▶ What is expected
After locating the line with "and profiling respectively." in the data that follows, return it and every later line exactly, up to and including the line with "### Running Benchmarks".
####################
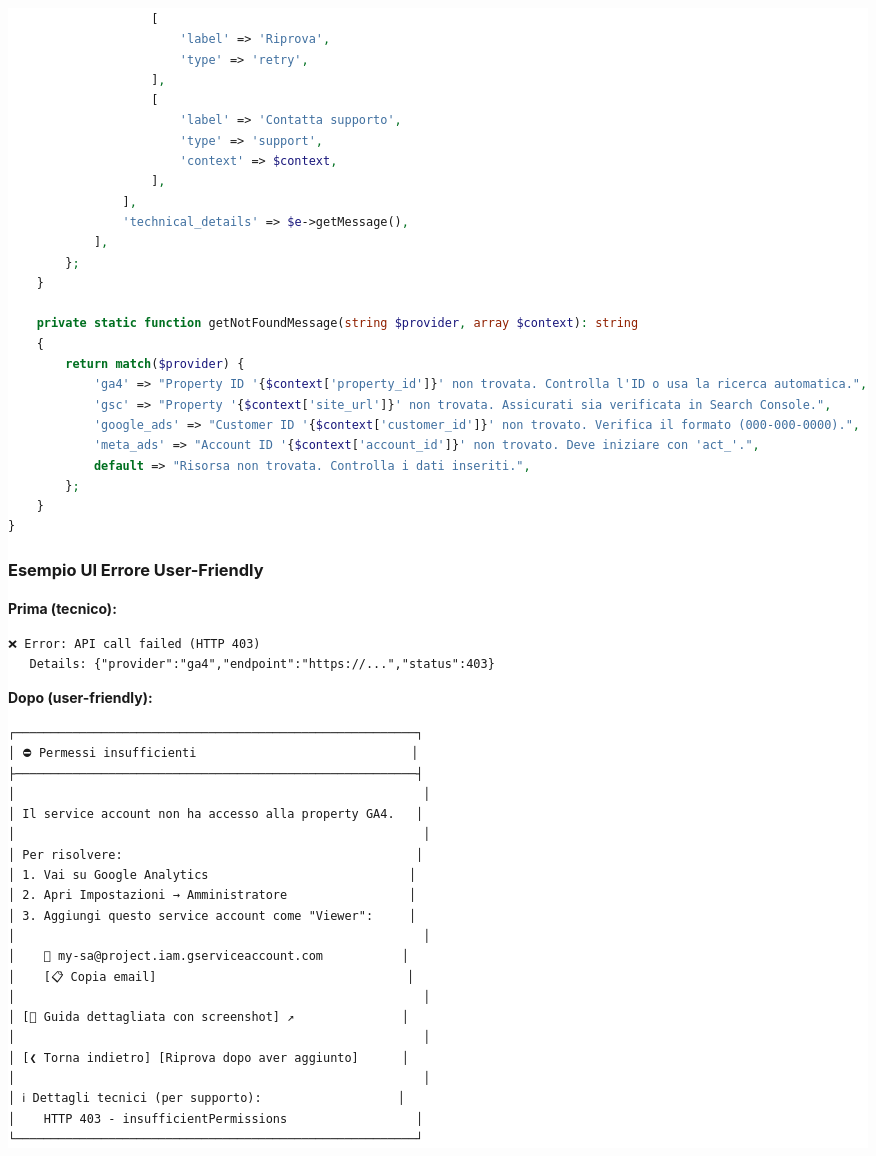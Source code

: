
 ```php
                    [
                        'label' => 'Riprova',
                        'type' => 'retry',
                    ],
                    [
                        'label' => 'Contatta supporto',
                        'type' => 'support',
                        'context' => $context,
                    ],
                ],
                'technical_details' => $e->getMessage(),
            ],
        };
    }
    
    private static function getNotFoundMessage(string $provider, array $context): string
    {
        return match($provider) {
            'ga4' => "Property ID '{$context['property_id']}' non trovata. Controlla l'ID o usa la ricerca automatica.",
            'gsc' => "Property '{$context['site_url']}' non trovata. Assicurati sia verificata in Search Console.",
            'google_ads' => "Customer ID '{$context['customer_id']}' non trovato. Verifica il formato (000-000-0000).",
            'meta_ads' => "Account ID '{$context['account_id']}' non trovato. Deve iniziare con 'act_'.",
            default => "Risorsa non trovata. Controlla i dati inseriti.",
        };
    }
}
```

### Esempio UI Errore User-Friendly

**Prima (tecnico):**
```
❌ Error: API call failed (HTTP 403)
   Details: {"provider":"ga4","endpoint":"https://...","status":403}
```

**Dopo (user-friendly):**
```
┌────────────────────────────────────────────────────────┐
│ ⛔ Permessi insufficienti                              │
├────────────────────────────────────────────────────────┤
│                                                         │
│ Il service account non ha accesso alla property GA4.   │
│                                                         │
│ Per risolvere:                                         │
│ 1. Vai su Google Analytics                            │
│ 2. Apri Impostazioni → Amministratore                 │
│ 3. Aggiungi questo service account come "Viewer":     │
│                                                         │
│    📧 my-sa@project.iam.gserviceaccount.com           │
│    [📋 Copia email]                                   │
│                                                         │
│ [📘 Guida dettagliata con screenshot] ↗               │
│                                                         │
│ [❮ Torna indietro] [Riprova dopo aver aggiunto]      │
│                                                         │
│ ℹ️ Dettagli tecnici (per supporto):                   │
│    HTTP 403 - insufficientPermissions                  │
└────────────────────────────────────────────────────────┘
```
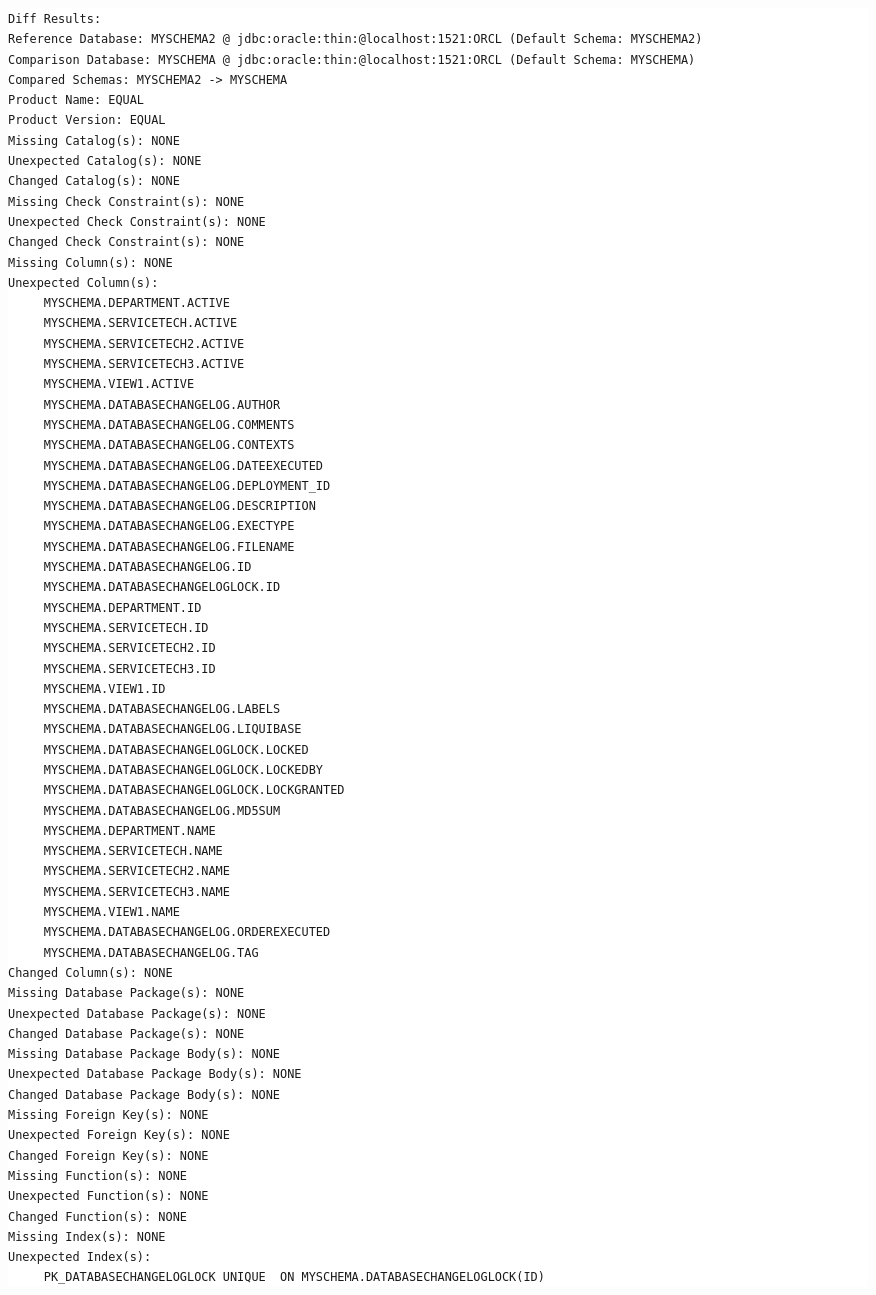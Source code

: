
```plain
Diff Results:
Reference Database: MYSCHEMA2 @ jdbc:oracle:thin:@localhost:1521:ORCL (Default Schema: MYSCHEMA2)
Comparison Database: MYSCHEMA @ jdbc:oracle:thin:@localhost:1521:ORCL (Default Schema: MYSCHEMA)
Compared Schemas: MYSCHEMA2 -> MYSCHEMA
Product Name: EQUAL
Product Version: EQUAL
Missing Catalog(s): NONE
Unexpected Catalog(s): NONE
Changed Catalog(s): NONE
Missing Check Constraint(s): NONE
Unexpected Check Constraint(s): NONE
Changed Check Constraint(s): NONE
Missing Column(s): NONE
Unexpected Column(s):
     MYSCHEMA.DEPARTMENT.ACTIVE
     MYSCHEMA.SERVICETECH.ACTIVE
     MYSCHEMA.SERVICETECH2.ACTIVE
     MYSCHEMA.SERVICETECH3.ACTIVE
     MYSCHEMA.VIEW1.ACTIVE
     MYSCHEMA.DATABASECHANGELOG.AUTHOR
     MYSCHEMA.DATABASECHANGELOG.COMMENTS
     MYSCHEMA.DATABASECHANGELOG.CONTEXTS
     MYSCHEMA.DATABASECHANGELOG.DATEEXECUTED
     MYSCHEMA.DATABASECHANGELOG.DEPLOYMENT_ID
     MYSCHEMA.DATABASECHANGELOG.DESCRIPTION
     MYSCHEMA.DATABASECHANGELOG.EXECTYPE
     MYSCHEMA.DATABASECHANGELOG.FILENAME
     MYSCHEMA.DATABASECHANGELOG.ID
     MYSCHEMA.DATABASECHANGELOGLOCK.ID
     MYSCHEMA.DEPARTMENT.ID
     MYSCHEMA.SERVICETECH.ID
     MYSCHEMA.SERVICETECH2.ID
     MYSCHEMA.SERVICETECH3.ID
     MYSCHEMA.VIEW1.ID
     MYSCHEMA.DATABASECHANGELOG.LABELS
     MYSCHEMA.DATABASECHANGELOG.LIQUIBASE
     MYSCHEMA.DATABASECHANGELOGLOCK.LOCKED
     MYSCHEMA.DATABASECHANGELOGLOCK.LOCKEDBY
     MYSCHEMA.DATABASECHANGELOGLOCK.LOCKGRANTED
     MYSCHEMA.DATABASECHANGELOG.MD5SUM
     MYSCHEMA.DEPARTMENT.NAME
     MYSCHEMA.SERVICETECH.NAME
     MYSCHEMA.SERVICETECH2.NAME
     MYSCHEMA.SERVICETECH3.NAME
     MYSCHEMA.VIEW1.NAME
     MYSCHEMA.DATABASECHANGELOG.ORDEREXECUTED
     MYSCHEMA.DATABASECHANGELOG.TAG
Changed Column(s): NONE
Missing Database Package(s): NONE
Unexpected Database Package(s): NONE
Changed Database Package(s): NONE
Missing Database Package Body(s): NONE
Unexpected Database Package Body(s): NONE
Changed Database Package Body(s): NONE
Missing Foreign Key(s): NONE
Unexpected Foreign Key(s): NONE
Changed Foreign Key(s): NONE
Missing Function(s): NONE
Unexpected Function(s): NONE
Changed Function(s): NONE
Missing Index(s): NONE
Unexpected Index(s):
     PK_DATABASECHANGELOGLOCK UNIQUE  ON MYSCHEMA.DATABASECHANGELOGLOCK(ID)
```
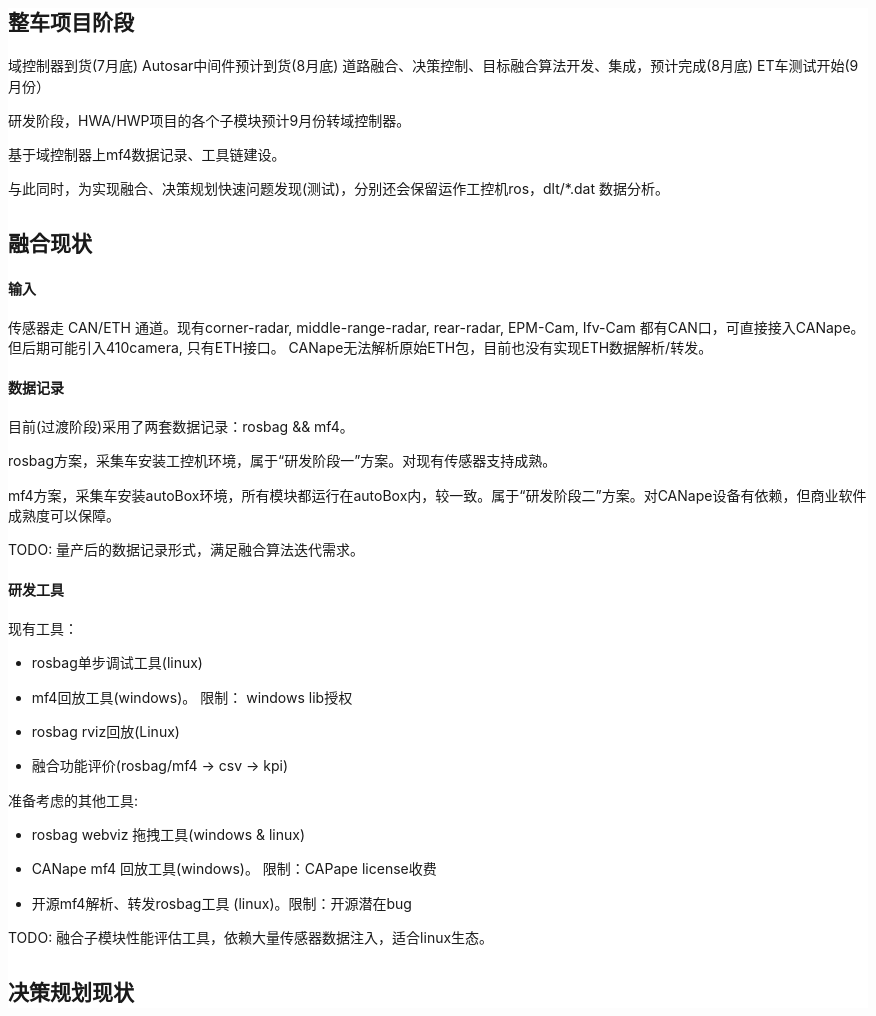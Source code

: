 
## 整车项目阶段

域控制器到货(7月底)
Autosar中间件预计到货(8月底)
道路融合、决策控制、目标融合算法开发、集成，预计完成(8月底)
ET车测试开始(9月份）

研发阶段，HWA/HWP项目的各个子模块预计9月份转域控制器。

基于域控制器上mf4数据记录、工具链建设。

与此同时，为实现融合、决策规划快速问题发现(测试)，分别还会保留运作工控机ros，dlt/*.dat 数据分析。


## 融合现状

#### 输入 

传感器走 CAN/ETH 通道。现有corner-radar, middle-range-radar, rear-radar, EPM-Cam, Ifv-Cam 都有CAN口，可直接接入CANape。但后期可能引入410camera, 只有ETH接口。 CANape无法解析原始ETH包，目前也没有实现ETH数据解析/转发。


#### 数据记录

目前(过渡阶段)采用了两套数据记录：rosbag && mf4。

rosbag方案，采集车安装工控机环境，属于“研发阶段一”方案。对现有传感器支持成熟。

mf4方案，采集车安装autoBox环境，所有模块都运行在autoBox内，较一致。属于“研发阶段二”方案。对CANape设备有依赖，但商业软件成熟度可以保障。

TODO: 量产后的数据记录形式，满足融合算法迭代需求。


#### 研发工具

现有工具：

* rosbag单步调试工具(linux)

* mf4回放工具(windows)。 限制： windows lib授权

* rosbag rviz回放(Linux)

* 融合功能评价(rosbag/mf4 -> csv -> kpi)


准备考虑的其他工具:

* rosbag webviz 拖拽工具(windows & linux)

* CANape mf4 回放工具(windows)。 限制：CAPape license收费

* 开源mf4解析、转发rosbag工具 (linux)。限制：开源潜在bug

TODO: 融合子模块性能评估工具，依赖大量传感器数据注入，适合linux生态。



## 决策规划现状
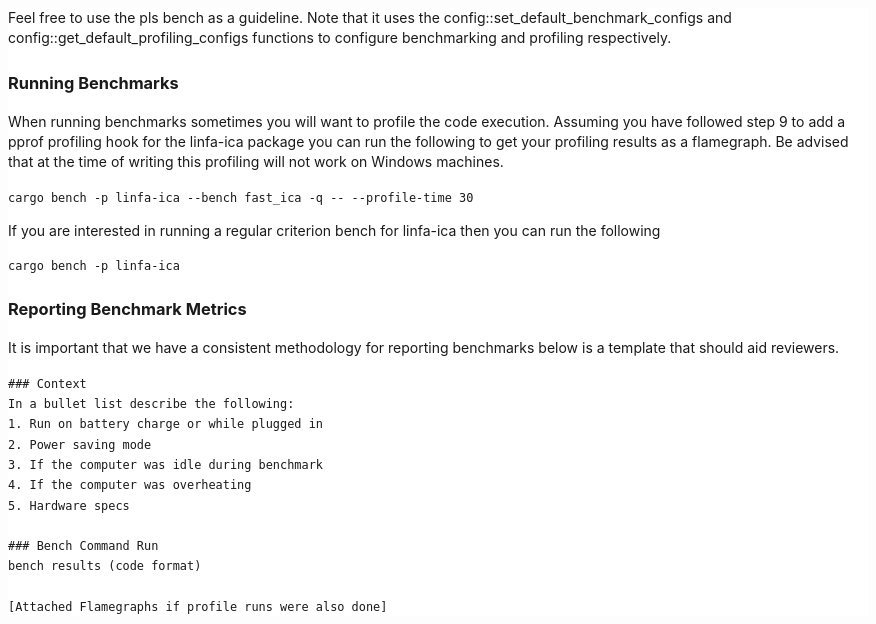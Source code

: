 Feel free to use the pls bench as a guideline. Note that it uses the config::set_default_benchmark_configs and config::get_default_profiling_configs functions to configure benchmarking and profiling respectively.

### Running Benchmarks
When running benchmarks sometimes you will want to profile the code execution. Assuming you have followed step 9 to add a pprof profiling hook for the linfa-ica package you can run the following to get your profiling results as a flamegraph. Be advised that at the time of writing this profiling will not work on Windows machines.

`cargo bench -p linfa-ica --bench fast_ica -q -- --profile-time 30`

If you are interested in running a regular criterion bench for linfa-ica then you can run the following

`cargo bench -p linfa-ica`

### Reporting Benchmark Metrics
It is important that we have a consistent methodology for reporting benchmarks below is a template that should aid reviewers.

```
### Context
In a bullet list describe the following:
1. Run on battery charge or while plugged in
2. Power saving mode
3. If the computer was idle during benchmark
4. If the computer was overheating
5. Hardware specs

### Bench Command Run
bench results (code format)

[Attached Flamegraphs if profile runs were also done]
```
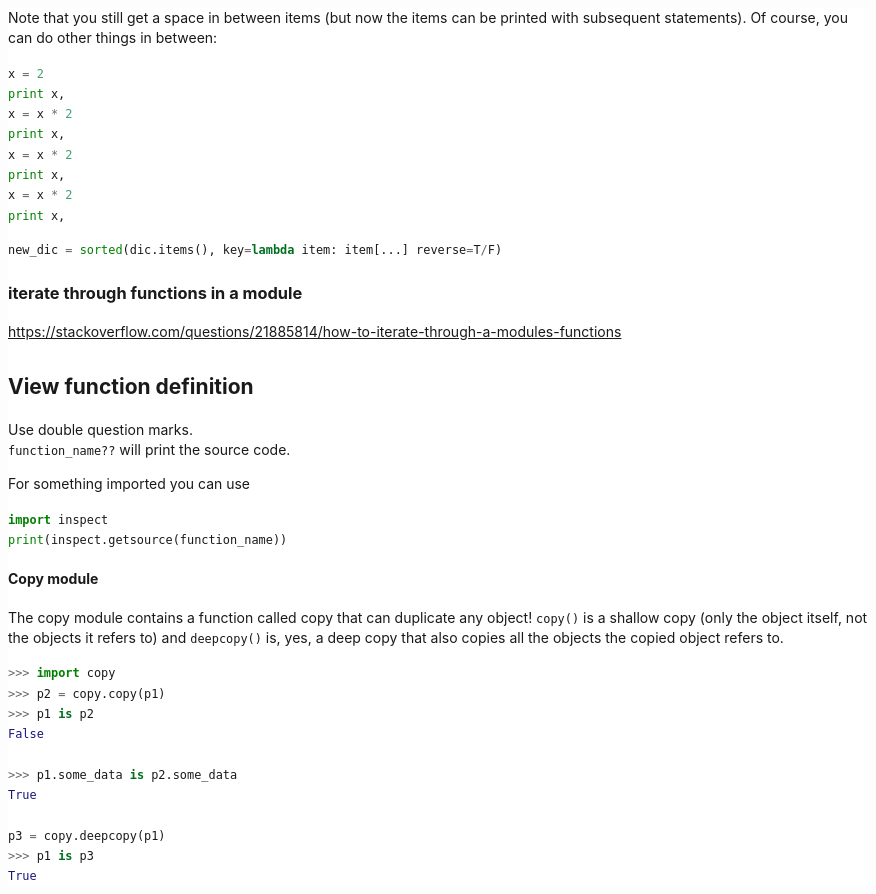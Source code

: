 Note that you still get a space in between items (but now the items
can be printed with subsequent statements).  Of course, you can do
other things in between:

```python
x = 2
print x,
x = x * 2
print x,
x = x * 2
print x,
x = x * 2
print x,
```



```python
new_dic = sorted(dic.items(), key=lambda item: item[...] reverse=T/F)
```




### iterate through functions in a module
https://stackoverflow.com/questions/21885814/how-to-iterate-through-a-modules-functions






## View function definition
Use double question marks.  
`function_name??` will print the source code.

For something imported you can use
```python
import inspect
print(inspect.getsource(function_name))
```








#### Copy module
The copy module contains a function called copy that can duplicate any object!
`copy()` is a shallow copy (only the object itself, not the objects it refers to) and `deepcopy()` is, yes, a deep copy that also copies all the objects the copied object refers to.

```python
>>> import copy
>>> p2 = copy.copy(p1)
>>> p1 is p2
False

>>> p1.some_data is p2.some_data
True

p3 = copy.deepcopy(p1)
>>> p1 is p3
True
```
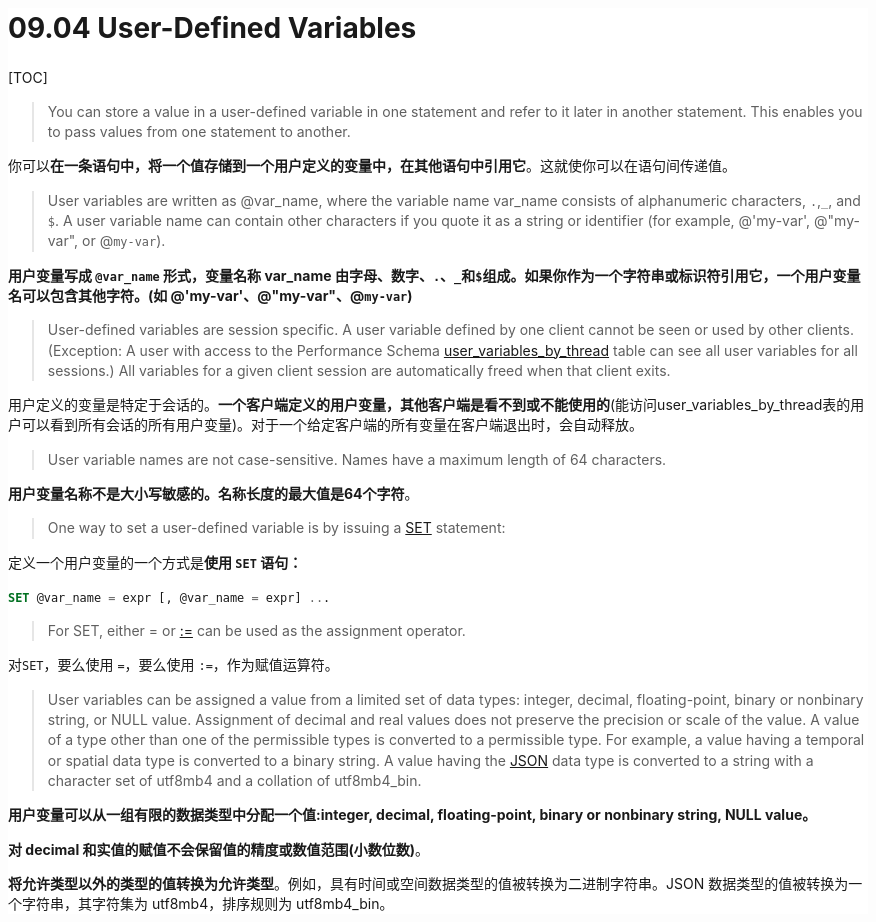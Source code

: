 # 09.04 User-Defined Variables

[TOC]

> You can store a value in a user-defined variable in one statement and refer to it later in another statement. This enables you to pass values from one statement to another.

你可以**在一条语句中，将一个值存储到一个用户定义的变量中，在其他语句中引用它**。这就使你可以在语句间传递值。

> User variables are written as @var_name, where the variable name var_name consists of alphanumeric characters, `.`,`_`, and `$`. A user variable name can contain other characters if you quote it as a string or identifier (for example, @'my-var', @"my-var", or @`my-var`).

**用户变量写成 `@var_name` 形式，变量名称 var_name 由字母、数字、`.`、`_`和`$`组成。如果你作为一个字符串或标识符引用它，一个用户变量名可以包含其他字符。(如 @'my-var'、@"my-var"、@`my-var`)**

> User-defined variables are session specific. A user variable defined by one client cannot be seen or used by other clients. (Exception: A user with access to the Performance Schema [user_variables_by_thread](https://dev.mysql.com/doc/refman/8.0/en/performance-schema-user-variable-tables.html) table can see all user variables for all sessions.) All variables for a given client session are automatically freed when that client exits.

用户定义的变量是特定于会话的。**一个客户端定义的用户变量，其他客户端是看不到或不能使用的**(能访问user_variables_by_thread表的用户可以看到所有会话的所有用户变量)。对于一个给定客户端的所有变量在客户端退出时，会自动释放。

> User variable names are not case-sensitive. Names have a maximum length of 64 characters.

**用户变量名称不是大小写敏感的。名称长度的最大值是64个字符**。

> One way to set a user-defined variable is by issuing a [SET](https://dev.mysql.com/doc/refman/8.0/en/set-variable.html) statement:

定义一个用户变量的一个方式是**使用 `SET` 语句：**

```sql
SET @var_name = expr [, @var_name = expr] ...
```

> For SET, either = or [:=](https://dev.mysql.com/doc/refman/8.0/en/assignment-operators.html#operator_assign-value) can be used as the assignment operator.

对`SET`，要么使用 `=`，要么使用 `:=`，作为赋值运算符。

> User variables can be assigned a value from a limited set of data types: integer, decimal, floating-point, binary or nonbinary string, or NULL value. Assignment of decimal and real values does not preserve the precision or scale of the value. A value of a type other than one of the permissible types is converted to a permissible type. For example, a value having a temporal or spatial data type is converted to a binary string. A value having the [JSON](https://dev.mysql.com/doc/refman/8.0/en/json.html) data type is converted to a string with a character set of utf8mb4 and a collation of utf8mb4_bin.

**用户变量可以从一组有限的数据类型中分配一个值:integer, decimal, floating-point, binary or nonbinary string, NULL value。**

**对 decimal 和实值的赋值不会保留值的精度或数值范围(小数位数)**。

**将允许类型以外的类型的值转换为允许类型**。例如，具有时间或空间数据类型的值被转换为二进制字符串。JSON 数据类型的值被转换为一个字符串，其字符集为 utf8mb4，排序规则为 utf8mb4_bin。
####################
▶ Answer to the exercise
: Feel free to use the pls bench as a guideline. Note that it uses the config::set_default_benchmark_configs and config::get_default_profiling_configs functions to configure benchmarking and profiling respectively.

### Running Benchmarks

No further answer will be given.